_EXERCISE BRIEF_
All pictures are to be dropped, and the remaining data set down exactly.

_EXERCISE INPUTS_

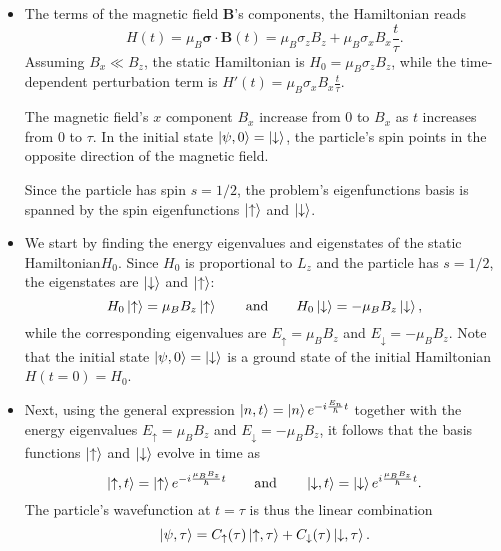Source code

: \documentclass[11pt, a4paper]{article}
\newcommand{\eqtext}[1]{\qquad \text{#1} \qquad}
\newcommand{\Ham}{Hamiltonian\xspace}
\renewcommand{\vec}[1]{\bm{#1}} %
\newcommand{\p}{\psi}  %
\newcommand{\ua}{\uparrow}  %
\newcommand{\da}{\downarrow}  %
\begin{document}
\begin{itemize}

	\item The terms of the magnetic field $ \vec{B} $'s components, the \Ham reads
	\begin{equation*}
		H(t) = \mu_{B}\vec{\sigma}\cdot \vec{B}(t) = \mu_{B}\sigma_{z}B_{z} + \mu_{B}\sigma_{x}B_{x}\frac{t}{\tau}.
	\end{equation*}
	Assuming $ B_{x} \ll B_{z} $, the static \Ham is $ H_{0} = \mu_{B}\sigma_{z}B_{z} $, while the time-dependent perturbation term is $ H'(t) = \mu_{B}\sigma_{x}B_{x}\frac{t}{\tau} $.
	
	The magnetic field's $ x $ component $ B_{x} $ increase from $ 0 $ to $ B_{x} $ as $ t $ increases from $ 0  $ to $ \tau $. In the initial state $ \ket{\p, 0} = \ket{\da} $, the particle's spin points in the opposite direction of the magnetic field. 
	
	Since the particle has spin $ s = 1/2 $, the problem's eigenfunctions basis is spanned by the spin eigenfunctions $ \ket{\ua} $ and $ \ket{\da} $.


	\item We start by finding the energy eigenvalues and eigenstates of the static \Ham $ H_{0} $. Since $ H_{0} $ is proportional to $ L_{z} $ and the particle has $ s = 1/2 $, the eigenstates are $ \ket{\da} $ and $ \ket{\ua} $:
	\begin{equation*}
		H_{0}\ket{\ua} = \mu_{B}B_{z} \ket{\ua} \eqtext{and} H_{0}\ket{\da} = -\mu_{B}B_{z} \ket{\da},
	\end{equation*}
	while the corresponding eigenvalues are $ E_{\ua} = \mu_{B}B_{z} $ and $ E_{\da} = -\mu_{B}B_{z} $. Note that the initial state $ \ket{\p, 0} = \ket{\da} $ is a ground state of the initial Hamiltonian $ H(t = 0) = H_{0} $. 
	
	\item Next, using the general expression $ \ket{n, t} = \ket{n} e^{-i\frac{E_{n}}{\hbar}t} $ together with the energy eigenvalues $ E_{\ua} = \mu_{B}B_{z} $ and $ E_{\da} = -\mu_{B}B_{z} $, it follows that the basis functions $ \ket{\ua} $ and $ \ket{\da} $ evolve in time as
	\begin{equation*}
		\ket{\ua, t} = \ket{\ua} e^{-i\frac{\mu_{B}B_{z}}{\hbar}t} \eqtext{and} \ket{\da, t} = \ket{\da} e^{i\frac{\mu_{B}B_{z}}{\hbar}t}.
	\end{equation*}
	The particle's wavefunction at $ t = \tau $ is thus the linear combination
	\begin{equation*}
		\ket{\p, \tau} = C_{\ua}(\tau) \ket{\ua, \tau} +  C_{\da}(\tau) \ket{\da, \tau}.
	\end{equation*}
	

\end{itemize}
\end{document}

_OUTPUT FOR THIS EXERCISE_
Source code

: \documentclass[11pt, a4paper]{article}
\newcommand{\eqtext}[1]{\qquad \text{#1} \qquad}
\newcommand{\Ham}{Hamiltonian\xspace}
\renewcommand{\vec}[1]{\bm{#1}} %
\newcommand{\p}{\psi}  %
\newcommand{\ua}{\uparrow}  %
\newcommand{\da}{\downarrow}  %
\begin{document}
\begin{itemize}

	\item The terms of the magnetic field $ \vec{B} $'s components, the \Ham reads
	\begin{equation*}
		H(t) = \mu_{B}\vec{\sigma}\cdot \vec{B}(t) = \mu_{B}\sigma_{z}B_{z} + \mu_{B}\sigma_{x}B_{x}\frac{t}{\tau}.
	\end{equation*}
	Assuming $ B_{x} \ll B_{z} $, the static \Ham is $ H_{0} = \mu_{B}\sigma_{z}B_{z} $, while the time-dependent perturbation term is $ H'(t) = \mu_{B}\sigma_{x}B_{x}\frac{t}{\tau} $.
	
	The magnetic field's $ x $ component $ B_{x} $ increase from $ 0 $ to $ B_{x} $ as $ t $ increases from $ 0  $ to $ \tau $. In the initial state $ \ket{\p, 0} = \ket{\da} $, the particle's spin points in the opposite direction of the magnetic field. 
	
	Since the particle has spin $ s = 1/2 $, the problem's eigenfunctions basis is spanned by the spin eigenfunctions $ \ket{\ua} $ and $ \ket{\da} $.


	\item We start by finding the energy eigenvalues and eigenstates of the static \Ham $ H_{0} $. Since $ H_{0} $ is proportional to $ L_{z} $ and the particle has $ s = 1/2 $, the eigenstates are $ \ket{\da} $ and $ \ket{\ua} $:
	\begin{equation*}
		H_{0}\ket{\ua} = \mu_{B}B_{z} \ket{\ua} \eqtext{and} H_{0}\ket{\da} = -\mu_{B}B_{z} \ket{\da},
	\end{equation*}
	while the corresponding eigenvalues are $ E_{\ua} = \mu_{B}B_{z} $ and $ E_{\da} = -\mu_{B}B_{z} $. Note that the initial state $ \ket{\p, 0} = \ket{\da} $ is a ground state of the initial Hamiltonian $ H(t = 0) = H_{0} $. 
	
	\item Next, using the general expression $ \ket{n, t} = \ket{n} e^{-i\frac{E_{n}}{\hbar}t} $ together with the energy eigenvalues $ E_{\ua} = \mu_{B}B_{z} $ and $ E_{\da} = -\mu_{B}B_{z} $, it follows that the basis functions $ \ket{\ua} $ and $ \ket{\da} $ evolve in time as
	\begin{equation*}
		\ket{\ua, t} = \ket{\ua} e^{-i\frac{\mu_{B}B_{z}}{\hbar}t} \eqtext{and} \ket{\da, t} = \ket{\da} e^{i\frac{\mu_{B}B_{z}}{\hbar}t}.
	\end{equation*}
	The particle's wavefunction at $ t = \tau $ is thus the linear combination
	\begin{equation*}
		\ket{\p, \tau} = C_{\ua}(\tau) \ket{\ua, \tau} +  C_{\da}(\tau) \ket{\da, \tau}.
	\end{equation*}
	

\end{itemize}
\end{document}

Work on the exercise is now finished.